At USC, August spent most of his free time in the electronic-music lab
where he learned to use synthesizers, sound sampling and processing, and
music interfacing with computers. His musical taste moved to
cutting-edge ambient and atmospheric artists such as Brian Eno, Harold
Budd and Steve Roach, “and their music became the roots of my
inspiration.” In college Scott began making recordings using piano,
synths, autoharp, kalimbas and guitar. At first he made cassettes and
later pressed a vinyl album of this music to submit it to radio
stations. It got airplay in Los Angeles on KCRW’s “Morning Becomes
Eclectic” show and KXLU’s “Alien Air Music” program, and on the New York
station WNYC. He met and spent time talking about music with Steve
Roach. In addition, August’s musical influences expanded to include
Steve Tibbetts (an eclectic fusion guitarist), Jon Hassell (a trumpeter
who merged electronics with world music sounds) and Peter Gabriel.
Brian Eno listened to some of August’s early recordings, told him how
visual the music was, and suggested Scott consider scoring. So August
submitted music to an ad agency and soon became an in-demand composer
for films, videos, commercials and TV shows. His clients have included
NASA, Lexus, Chevrolet, HBO, Nabisco and Minolta. One of many projects
he has done for The Discovery Channel was the soundtrack for the film
they showed repeatedly at an IMAX-style theater in the Olympic Village
in Atlanta.
August discovered Native American flute music while visiting pueblos in
New Mexico in 1996. He fell in love with the scenery and culture of the
Southwest, bought his first flute in 1998, and started recording flute
music the next week. In 2004 he began researching Anasazi flutes. “The
ones I play are a re-creation of several flutes that were dug up in
Arizona in the late 1920s, and historians believe these types of flutes
were played by the Anasazi Indians 750 to more than 1300 years ago.
These flutes have a different construction and are played differently
than more modern Native American flutes.”

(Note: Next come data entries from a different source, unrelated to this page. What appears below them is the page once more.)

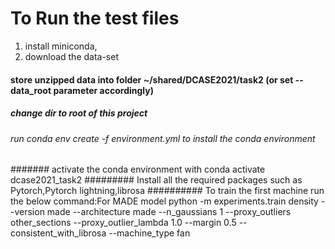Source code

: # To Run the test files
1. install miniconda,
2. download the data-set
#### store unzipped data into folder ~/shared/DCASE2021/task2 (or set --data_root parameter accordingly)
##### change dir to root of this project
###### run conda env create -f environment.yml to install the conda environment
####### activate the conda environment with conda activate dcase2021_task2
######### Install all the required packages such as Pytorch,Pytorch lightning,librosa
########## To train the first machine run the below command:For MADE model
python -m experiments.train density --version made --architecture made --n_gaussians 1 --proxy_outliers other_sections --proxy_outlier_lambda 1.0 --margin 0.5 --consistent_with_librosa --machine_type fan
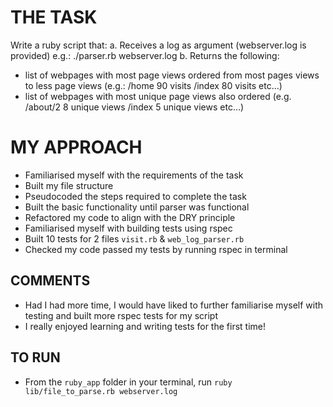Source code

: # THE TASK

Write a ruby script that:
a. Receives a log as argument (webserver.log is provided) e.g.: ./parser.rb webserver.log
b. Returns the following:
  - list of webpages with most page views ordered from most pages views to less page views (e.g.: /home 90 visits /index 80 visits etc...)
  - list of webpages with most unique page views also ordered (e.g. /about/2 8 unique views /index 5 unique views etc...)

# MY APPROACH

- Familiarised myself with the requirements of the task
- Built my file structure
- Pseudocoded the steps required to complete the task
- Built the basic functionality until parser was functional
- Refactored my code to align with the DRY principle
- Familiarised myself with building tests using rspec
- Built 10 tests for 2 files `visit.rb` & `web_log_parser.rb`
- Checked my code passed my tests by running rspec in terminal

## COMMENTS

- Had I had more time, I would have liked to further familiarise myself with testing and built more rspec tests for my script
- I really enjoyed learning and writing tests for the first time!

## TO RUN

- From the `ruby_app` folder in your terminal, run `ruby lib/file_to_parse.rb webserver.log`
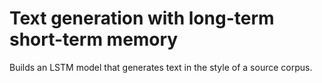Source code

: # Text generation with long-term short-term memory
 Builds an LSTM model that generates text in the style of a source corpus.
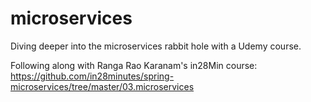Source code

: # microservices
Diving deeper into the microservices rabbit hole with a Udemy course.

Following along with Ranga Rao Karanam's in28Min course:
  https://github.com/in28minutes/spring-microservices/tree/master/03.microservices
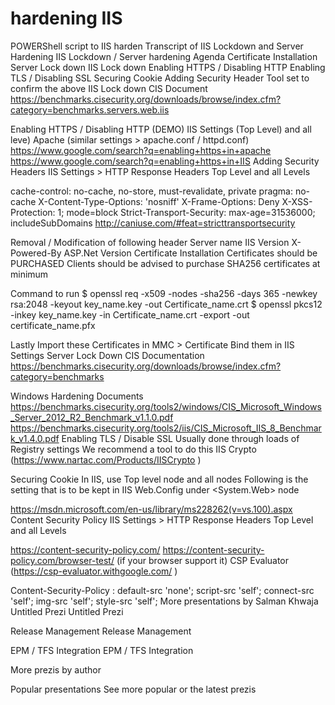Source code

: # hardening IIS

POWERShell script to IIS harden
Transcript of IIS Lockdown and Server Hardening
IIS Lockdown / Server hardening
Agenda
Certificate Installation 
Server Lock down
IIS Lock down 
Enabling HTTPS / Disabling HTTP 
Enabling TLS / Disabling SSL 
Securing Cookie
Adding Security Header
Tool set to confirm the above
IIS Lock down
CIS Document
https://benchmarks.cisecurity.org/downloads/browse/index.cfm?category=benchmarks.servers.web.iis 

Enabling HTTPS / Disabling HTTP (DEMO)
IIS Settings (Top Level) and all leve)
Apache (similar settings > apache.conf / httpd.conf)
https://www.google.com/search?q=enabling+https+in+apache
https://www.google.com/search?q=enabling+https+in+IIS
Adding Security Headers
IIS Settings > HTTP Response Headers
Top Level and all Levels

cache-control: no-cache, no-store, must-revalidate, private
pragma: no-cache
X-Content-Type-Options: 'nosniff'
X-Frame-Options: Deny
X-XSS-Protection: 1; mode=block
Strict-Transport-Security: max-age=31536000; includeSubDomains
http://caniuse.com/#feat=stricttransportsecurity 

Removal / Modification of following header
Server name
IIS Version
X-Powered-By
ASP.Net Version
Certificate Installation
Certificates should be PURCHASED
Clients should be advised to purchase SHA256 certificates at minimum

Command to run
$ openssl req -x509 -nodes -sha256 -days 365 -newkey rsa:2048 -keyout key_name.key -out Certificate_name.crt
$ openssl pkcs12 -inkey key_name.key -in Certificate_name.crt -export -out certificate_name.pfx

Lastly Import these Certificates in MMC > Certificate
Bind them in IIS Settings
Server Lock Down
CIS Documentation
https://benchmarks.cisecurity.org/downloads/browse/index.cfm?category=benchmarks


Windows Hardening Documents
https://benchmarks.cisecurity.org/tools2/windows/CIS_Microsoft_Windows_Server_2012_R2_Benchmark_v1.1.0.pdf
https://benchmarks.cisecurity.org/tools2/iis/CIS_Microsoft_IIS_8_Benchmark_v1.4.0.pdf
Enabling TLS / Disable SSL
Usually done through loads of Registry settings
We recommend a tool to do this
IIS Crypto (https://www.nartac.com/Products/IISCrypto ) 

Securing Cookie
In IIS, use Top level node and all nodes
Following is the setting that is to be kept in IIS Web.Config under <System.Web> node

<httpCookies requireSSL="true" httpOnlyCookies = "true"/>

https://msdn.microsoft.com/en-us/library/ms228262(v=vs.100).aspx
Content Security Policy
IIS Settings > HTTP Response Headers
Top Level and all Levels

https://content-security-policy.com/
https://content-security-policy.com/browser-test/ (if your browser support it)
CSP Evaluator (https://csp-evaluator.withgoogle.com/ ) 


Content-Security-Policy : default-src 'none'; script-src 'self'; connect-src 'self'; img-src 'self'; style-src 'self';
More presentations by Salman Khwaja
Untitled Prezi
Untitled Prezi

Release Management
Release Management

EPM / TFS Integration
EPM / TFS Integration

More prezis by author

Popular presentations
See more popular or the latest prezis

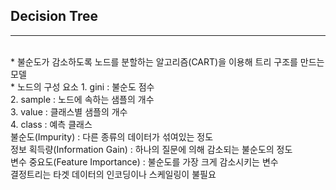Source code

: ## Decision Tree
___
<br>
* 불순도가 감소하도록 노드를 분할하는 알고리즘(CART)을 이용해 트리 구조를 만드는 모델
<br>
* 노드의 구성 요소
1. gini : 불순도 점수
<br>
2. sample : 노드에 속하는 샘플의 개수
<br>
3. value : 클래스별 샘플의 개수
<br>
4. class : 예측 클래스
<br>
불순도(Impurity) : 다른 종류의 데이터가 섞여있는 정도
<br>
정보 획득량(Information Gain) : 하나의 질문에 의해 감소되는 불순도의 정도
<br>
변수 중요도(Feature Importance) : 불순도를 가장 크게 감소시키는 변수
<br>
결정트리는 타겟 데이터의 인코딩이나 스케일링이 불필요

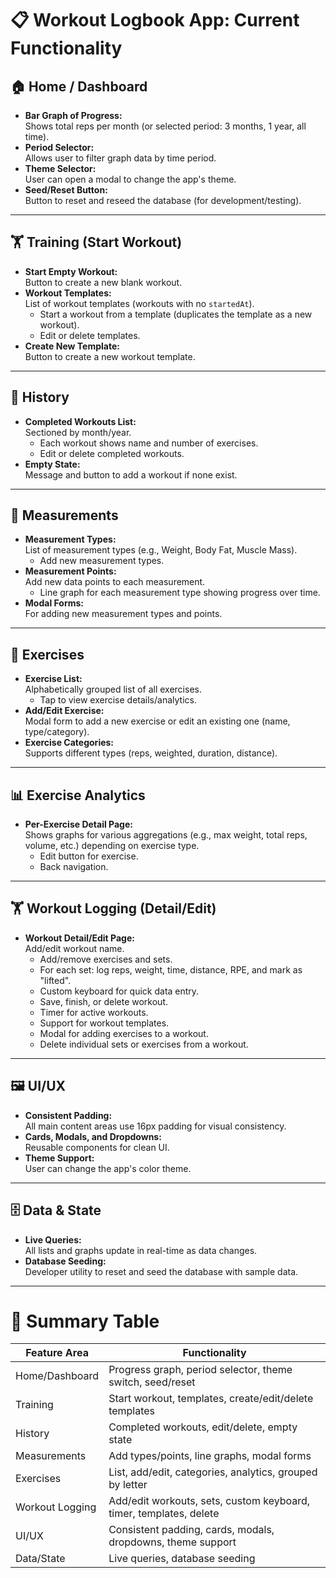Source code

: # 📋 Workout Logbook App: Current Functionality

## 🏠 Home / Dashboard

- **Bar Graph of Progress:**  
  Shows total reps per month (or selected period: 3 months, 1 year, all time).
- **Period Selector:**  
  Allows user to filter graph data by time period.
- **Theme Selector:**  
  User can open a modal to change the app's theme.
- **Seed/Reset Button:**  
  Button to reset and reseed the database (for development/testing).

---

## 🏋️ Training (Start Workout)

- **Start Empty Workout:**  
  Button to create a new blank workout.
- **Workout Templates:**  
  List of workout templates (workouts with no `startedAt`).
  - Start a workout from a template (duplicates the template as a new workout).
  - Edit or delete templates.
- **Create New Template:**  
  Button to create a new workout template.

---

## 📖 History

- **Completed Workouts List:**  
  Sectioned by month/year.
  - Each workout shows name and number of exercises.
  - Edit or delete completed workouts.
- **Empty State:**  
  Message and button to add a workout if none exist.

---

## 📏 Measurements

- **Measurement Types:**  
  List of measurement types (e.g., Weight, Body Fat, Muscle Mass).
  - Add new measurement types.
- **Measurement Points:**  
  Add new data points to each measurement.
  - Line graph for each measurement type showing progress over time.
- **Modal Forms:**  
  For adding new measurement types and points.

---

## 📝 Exercises

- **Exercise List:**  
  Alphabetically grouped list of all exercises.
  - Tap to view exercise details/analytics.
- **Add/Edit Exercise:**  
  Modal form to add a new exercise or edit an existing one (name, type/category).
- **Exercise Categories:**  
  Supports different types (reps, weighted, duration, distance).

---

## 📊 Exercise Analytics

- **Per-Exercise Detail Page:**  
  Shows graphs for various aggregations (e.g., max weight, total reps, volume, etc.) depending on exercise type.
  - Edit button for exercise.
  - Back navigation.

---

## 🏋️ Workout Logging (Detail/Edit)

- **Workout Detail/Edit Page:**  
  Add/edit workout name.
  - Add/remove exercises and sets.
  - For each set: log reps, weight, time, distance, RPE, and mark as "lifted".
  - Custom keyboard for quick data entry.
  - Save, finish, or delete workout.
  - Timer for active workouts.
  - Support for workout templates.
  - Modal for adding exercises to a workout.
  - Delete individual sets or exercises from a workout.

---

## 🖼️ UI/UX

- **Consistent Padding:**  
  All main content areas use 16px padding for visual consistency.
- **Cards, Modals, and Dropdowns:**  
  Reusable components for clean UI.
- **Theme Support:**  
  User can change the app's color theme.

---

## 🗄️ Data & State

- **Live Queries:**  
  All lists and graphs update in real-time as data changes.
- **Database Seeding:**  
  Developer utility to reset and seed the database with sample data.

---

# 🚩 Summary Table

| Feature Area    | Functionality                                                      |
| --------------- | ------------------------------------------------------------------ |
| Home/Dashboard  | Progress graph, period selector, theme switch, seed/reset          |
| Training        | Start workout, templates, create/edit/delete templates             |
| History         | Completed workouts, edit/delete, empty state                       |
| Measurements    | Add types/points, line graphs, modal forms                         |
| Exercises       | List, add/edit, categories, analytics, grouped by letter           |
| Workout Logging | Add/edit workouts, sets, custom keyboard, timer, templates, delete |
| UI/UX           | Consistent padding, cards, modals, dropdowns, theme support        |
| Data/State      | Live queries, database seeding                                     |
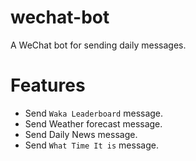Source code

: # wechat-bot
A WeChat bot for sending daily messages.

# Features
- Send `Waka Leaderboard` message.
- Send Weather forecast message.
- Send Daily News message.
- Send `What Time It is` message.
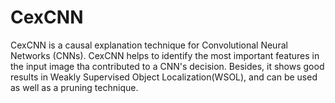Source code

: # CexCNN
 CexCNN is a causal explanation technique for Convolutional Neural Networks (CNNs). CexCNN helps to identify the most important features in the input image tha contributed to a CNN's decision. Besides, it shows good results in Weakly Supervised Object Localization(WSOL), and can be used as well as a pruning technique.
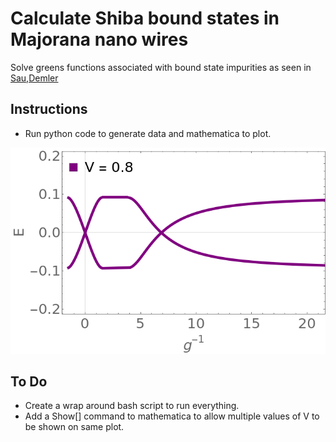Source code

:# Calculate Shiba bound states in Majorana nano wires
Solve greens functions associated with bound state impurities as seen in [Sau,Demler](http://cmt.harvard.edu/demler/PUBLICATIONS/ref170.pdf)

## Instructions
* Run python code to generate data and mathematica to plot.

![](plot_V0.8.png)

## To Do
* Create a wrap around bash script to run everything.
* Add a Show[] command to mathematica to allow multiple values of V to be shown on same plot.

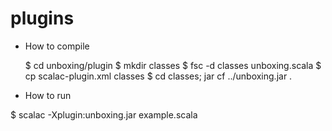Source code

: plugins
=======
- How to compile

  $ cd unboxing/plugin
  $ mkdir classes
  $ fsc -d classes unboxing.scala
  $ cp scalac-plugin.xml classes
  $ cd classes; jar cf ../unboxing.jar .

- How to run

$ scalac -Xplugin:unboxing.jar example.scala
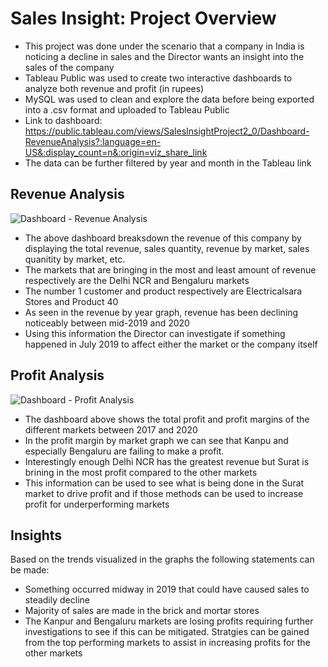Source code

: # Sales Insight: Project Overview
- This project was done under the scenario that a company in India is noticing a decline in sales and the Director wants an insight into the sales of the company
- Tableau Public was used to create two interactive dashboards to analyze both revenue and profit (in rupees)
- MySQL was used to clean and explore the data before being exported into a .csv format and uploaded to Tableau Public
- Link to dashboard: https://public.tableau.com/views/SalesInsightProject2_0/Dashboard-RevenueAnalysis?:language=en-US&:display_count=n&:origin=viz_share_link
- The data can be further filtered by year and month in the Tableau link

## Revenue Analysis
![Dashboard - Revenue Analysis](https://user-images.githubusercontent.com/74473048/162511761-0792ecdf-48fb-4331-b250-37178dde2c55.png)
- The above dashboard breaksdown the revenue of this company by displaying the total revenue, sales quantity, revenue by market, sales quanitity by market, etc.
- The markets that are bringing in the most and least amount of revenue respectively are the Delhi NCR and Bengaluru markets
- The number 1 customer and product respectively are Electricalsara Stores and Product 40
- As seen in the revenue by year graph, revenue has been declining noticeably between mid-2019 and 2020
- Using this information the Director can investigate if something happened in July 2019 to affect either the market or the company itself

## Profit Analysis
![Dashboard - Profit Analysis](https://user-images.githubusercontent.com/74473048/162517684-b23e3e82-45f0-4282-8770-ba5790415750.png)
- The dashboard above shows the total profit and profit margins of the different markets between 2017 and 2020
- In the profit margin by market graph we can see that Kanpu and especially Bengaluru are failing to make a profit. 
- Interestingly enough Delhi NCR has the greatest revenue but Surat is brining in the most profit compared to the other markets
- This information can be used to see what is being done in the Surat market to drive profit and if those methods can be used to increase profit for underperforming markets

## Insights
Based on the trends visualized in the graphs the following statements can be made:
- Something occurred midway in 2019 that could have caused sales to steadily decline
- Majority of sales are made in the brick and mortar stores
- The Kanpur and Bengaluru markets are losing profits requiring further investigations to see if this can be mitigated. Stratgies can be gained from the top performing markets to assist in increasing profits for the other markets
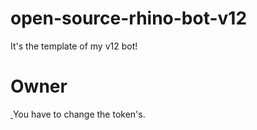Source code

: # open-source-rhino-bot-v12
It's the template of my v12 bot!
# Owner
<a href="https://discord.com/users/750739446458220554" rel="nofollow">
      <img src="" data-canonical-src="[[https://lanyard-profile-readme.vercel.app/api/750739446458220554](https://lanyard.cnrad.dev/api/750739446458220554)](https://lanyard.cnrad.dev/api/750739446458220554)" style="max-width: 100%;">
   </a>
You have to change the token's.
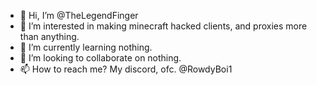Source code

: - 👋 Hi, I’m @TheLegendFinger
- 👀 I’m interested in making minecraft hacked clients, and proxies more than anything.
- 🌱 I’m currently learning nothing.
- 💞️ I’m looking to collaborate on nothing.
- 📫 How to reach me? My discord, ofc. @RowdyBoi1

<!---
TheLegendFinger/TheLegendFinger is a ✨ special ✨ repository
--->
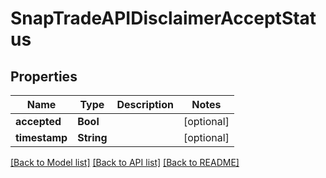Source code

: # SnapTradeAPIDisclaimerAcceptStatus

## Properties
Name | Type | Description | Notes
------------ | ------------- | ------------- | -------------
**accepted** | **Bool** |  | [optional] 
**timestamp** | **String** |  | [optional] 

[[Back to Model list]](../README.md#models) [[Back to API list]](../README.md#api-endpoints) [[Back to README]](../README.md)


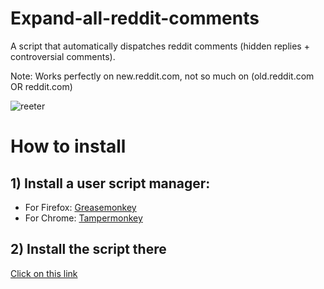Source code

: # Expand-all-reddit-comments
A script that automatically dispatches reddit comments (hidden replies + controversial comments).

Note: Works perfectly on new.reddit.com, not so much on (old.reddit.com OR reddit.com)

![reeter](https://github.com/user-attachments/assets/189f2c49-5299-4a55-8e62-7f6f9236e31d)

# How to install
## 1) Install a user script manager:
   - For Firefox: [Greasemonkey](https://addons.mozilla.org/fr/firefox/addon/greasemonkey/)
   - For Chrome: [Tampermonkey](https://chromewebstore.google.com/detail/tampermonkey/dhdgffkkebhmkfjojejmpbldmpobfkfo?hl=fr)


## 2) Install the script there
[Click on this link](https://github.com/BadisG/Expend-all-reddit-comments/raw/main/main.user.js)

“The Lost Canyons concept for the new CD has several meanings. Some
canyons are lost because no one goes there. The meaning can include
ancient cultures that lived there thousands of years ago. The title also
can be symbolic of places on our planet we have lost to encroaching
civilization. That, in turn, makes you realize how humankind has become
out-of-touch with nature, and how much we have all lost in the process.”